Bisnis.com, JAKARTA – Kementerian Perdagangan (Kemendag) mengungkap formula yang digunakan Presiden Amerika Serikat (AS) Donald Trump dalam menetapkan pengenaan tarif timbal balik atau resiprokal pada sejumlah negara mitra dagang.
Untuk diketahui, Indonesia sendiri terdampak pengenaan tarif resiprokal yang ditetapkan pemerintah AS sebesar 32%.
Direktur Jenderal Perundingan Perdagangan Internasional Kemendag, Djatmiko Bris Witjaksono menjelaskan penerapan tarif resiprokal itu didasarkan pada besaran defisit ataupun surplus yang disumbangkan oleh mitra dagang AS.
“Kenapa resiprokal tarif itu besarannya beda-beda? Jadi tergantung dari besaran nilai defisit atau pun surplus [mitra dagang AS] nanti dibagi dengan nilai ekspor ke AS,” kata Djatmiko dalam konferensi pers, Senin (21/4/2025).

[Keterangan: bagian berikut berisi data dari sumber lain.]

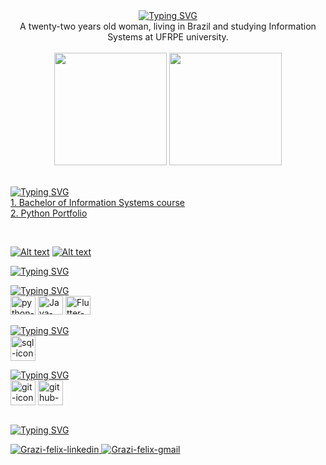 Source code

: <div align="center">
 <a href="https://git.io/typing-svg"><img src="https://readme-typing-svg.demolab.com?font=Fira+Code&size=23&pause=1000&color=8A89D7&width=435&lines=Hello+World%2C+I'm+Graziela+Felix!" alt="Typing SVG" /></a>
</div>

<div align="center">
A twenty-two years old woman, living in Brazil and studying Information Systems at UFRPE university.
</div>

<br>
<div align="center">
  <img height="180em" src = "https://github-readme-stats.vercel.app/api?username=grazifelix&show_icons=true&theme=tokyonight&border_radius=10&bg_color=0e1117"/>
  <img height="180em" src="https://github-readme-stats.vercel.app/api/top-langs/?username=grazifelix&layout=compact&theme=tokyonight&border_radius=10&bg_color=0e1117"/>
</div>
</br>

[![Typing SVG](https://readme-typing-svg.demolab.com?font=Fira+Code&pause=1000&color=8A89D7&width=435&lines=%23Portfolios)](https://git.io/typing-svg)
</br>
<a href="https://github.com/Grazifelix/Jorney-Information-Systems-UFRPE">1. Bachelor of Information Systems course</a> </br>
<a href="https://github.com/Grazifelix/python-programa-caca-talentos">2. Python Portfolio</a>

</br>

[![Alt text](image-2.png)](https://github.com/Grazifelix/Jorney-Information-Systems-UFRPE)
[![Alt text](image-1.png)](https://github.com/Grazifelix/python-programa-caca-talentos)

[![Typing SVG](https://readme-typing-svg.demolab.com?font=Fira+Code&pause=1000&color=8A89D7&width=435&lines=%23Skills)](https://git.io/typing-svg)
<br>
<div style="display: inline-block" align="left">
  <a href="https://git.io/typing-svg"><img src="https://readme-typing-svg.demolab.com?font=Fira+Code&size=15&pause=1000&color=8A89D7&width=435&lines=Languages%3A" alt="Typing SVG" /></a>
 <br>
  <img  alt="python-icon" height="30" width="40" src="https://cdn.jsdelivr.net/gh/devicons/devicon/icons/python/python-original.svg"> 
  <!--<img  alt="html-icon" height="30" width="40" src="https://cdn.jsdelivr.net/gh/devicons/devicon/icons/html5/html5-plain.svg"> 
  <img  alt="css-icon" height="30" width="40" src="https://cdn.jsdelivr.net/gh/devicons/devicon/icons/css3/css3-plain.svg"> -->
  <img  alt="Java-icon" height="30" width="40" src="https://cdn.jsdelivr.net/gh/devicons/devicon/icons/java/java-original-wordmark.svg">
  <img  alt="Flutter-icon" height="30" width="40" src="https://cdn.jsdelivr.net/gh/devicons/devicon/icons/flutter/flutter-original.svg">
  </br>
  
  [![Typing SVG](https://readme-typing-svg.demolab.com?font=Fira+Code&size=15&pause=1000&color=8A89D7&width=435&lines=Database%3A)](https://git.io/typing-svg)
  <br>
  <img  alt="sql-icon" hight="30" width="40" src="https://cdn.jsdelivr.net/gh/devicons/devicon/icons/mysql/mysql-original-wordmark.svg">
  <br>

  [![Typing SVG](https://readme-typing-svg.demolab.com?font=Fira+Code&size=15&pause=1000&color=8A89D7&width=435&lines=Tools%3A)](https://git.io/typing-svg)
  <br>
  <img  alt="git-icon" hight="30" width="40" src="https://cdn.jsdelivr.net/gh/devicons/devicon/icons/git/git-original-wordmark.svg">
  <img  alt="github-icon" hight="30" width="40" src="https://cdn.jsdelivr.net/gh/devicons/devicon/icons/github/github-original-wordmark.svg" />

</div>
</br>

[![Typing SVG](https://readme-typing-svg.demolab.com?font=Fira+Code&pause=1000&color=8A89D7&width=435&lines=%23Contacts)](https://git.io/typing-svg)
<div style="display: inline-block" align="center">
  <a href="https://www.linkedin.com/in/grazielafelix/" target="_blank">
  <img  alt="Grazi-felix-linkedin" src="https://img.shields.io/badge/LinkedIn-0077B5?style=for-the-badge&logo=linkedin&logoColor=white" style="max-width=100%;">
  </a>
  
  <a href="mailto:grazielafelix.dev@gmail.com" target="_blank">
  <img  alt="Grazi-felix-gmail" src="https://img.shields.io/badge/Gmail-D14836?style=for-the-badge&logo=gmail&logoColor=white" style="max-width=100%;">
  </a>
</div>


<!--
LINKS LEGAIS: https://github.com/anuraghazra/github-readme-stats - TEM OS STATS QUE USEI
ICONES QUE USEI: https://devicon.dev/

**Grazifelix/Grazifelix** is a ✨ _special_ ✨ repository because its `README.md` (this file) appears on your GitHub profile.

Here are some ideas to get you started:

- 🔭 I’m currently working on ...
- 🌱 I’m currently learning ...
- 👯 I’m looking to collaborate on ...
- 🤔 I’m looking for help with ...
- 💬 Ask me about ...
- 📫 How to reach me: ...
- 😄 Pronouns: ...
- ⚡ Fun fact: ...
-->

Djatmiko mengatakan, kalkulasi pengenaan tarif resiprokal yang ditetapkan AS ke Indonesia sebesar 32% berasal dari defisit neraca dagang AS terhadap Indonesia sebesar US$18 miliar dibagi dengan total ekspor ke AS sebesar US$28,1 miliar.
Dengan demikian, muncul besaran tarif resiprokal di angka 63,7%. Dalam penetapannya, pemerintah AS memberikan potongan sebesar 50% dari total tarif resiprokal sehingga Indonesia diganjar tarif timbal balik sebesar 32%.
Baca Juga
“Sebagai gambaran angkanya dari mana yang 32% itu? Nah ini gambarannya, jadi ekspor kita US$28,1 miliar, kemudian defisitnya berarti US$18 miliar, impor dari AS US$10,2 miliar sehingga resiprokalnya adalah 63,7 dipotong separuh menjadi 32%,” tegasnya.

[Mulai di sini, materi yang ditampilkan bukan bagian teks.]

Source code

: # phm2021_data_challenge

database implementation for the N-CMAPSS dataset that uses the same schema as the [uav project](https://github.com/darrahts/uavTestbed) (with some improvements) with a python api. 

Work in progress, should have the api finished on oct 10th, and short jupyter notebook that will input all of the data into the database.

Djatmiko menekankan, pemerintah juga menemukan pola serupa pada penerapan tarif resiprokal yang diputuskan AS kepada sejumlah negara. Mulai dari Thailand yang dikenakan tarif resiprokal sebesar 36%, Korea Selatan sebesar 25% dan India sebesar 26%.
Namun demikian, implementasi tarif Trump yang semula dijadwalkan bakal dilakukan pada 9 Juli 2025 masih ditunda hingga 90 hari ke depan.
Adapun, saat ini pemerintah Indonesia tengah melakukan negosiasi tarif resiprokal dengan AS. Menteri Koordinator (Menko) bidang Perekonomian, Airlangga Hartarto menjelaskan bahwa pemerintah AS memberikan respons yang positif terhadap usulan-usulan Indonesia tersebut sehingga dalam 60 hari ke depan, AS menyatakan kesediaannya untuk menindaklanjuti pembahasan di tingkat teknis guna mencapai solusi yang konstruktif dan saling menguntungkan bagi kedua negara.
Pada kesempatan yang sama, Menko Perekonomian juga mengungkap sejumlah hal yang diusulkan oleh Indonesia dalam negosiasi dengan para pejabat AS, seperti yang sudah tercantum dalam surat resmi bahwa Indonesia akan meningkatkan pembelian energi dari Amerika Serikat, antara lain LPE, crude oil, dan gasoline.
“Indonesia juga berencana untuk memberi produk agrikultur, antara lain gandum, soybean, soybean milk, dan Indonesia juga akan meningkatkan pembelian barang-barang modal dari Amerika. Kemudian, Indonesia juga memfasilitasi perusahaan-perusahaan Amerika Serikat yang selama ini beroperasi di Indonesia, dan tentunya ada hal-hal yang terkait dengan perizinan dan insentif yang diberikan,” jelasnya.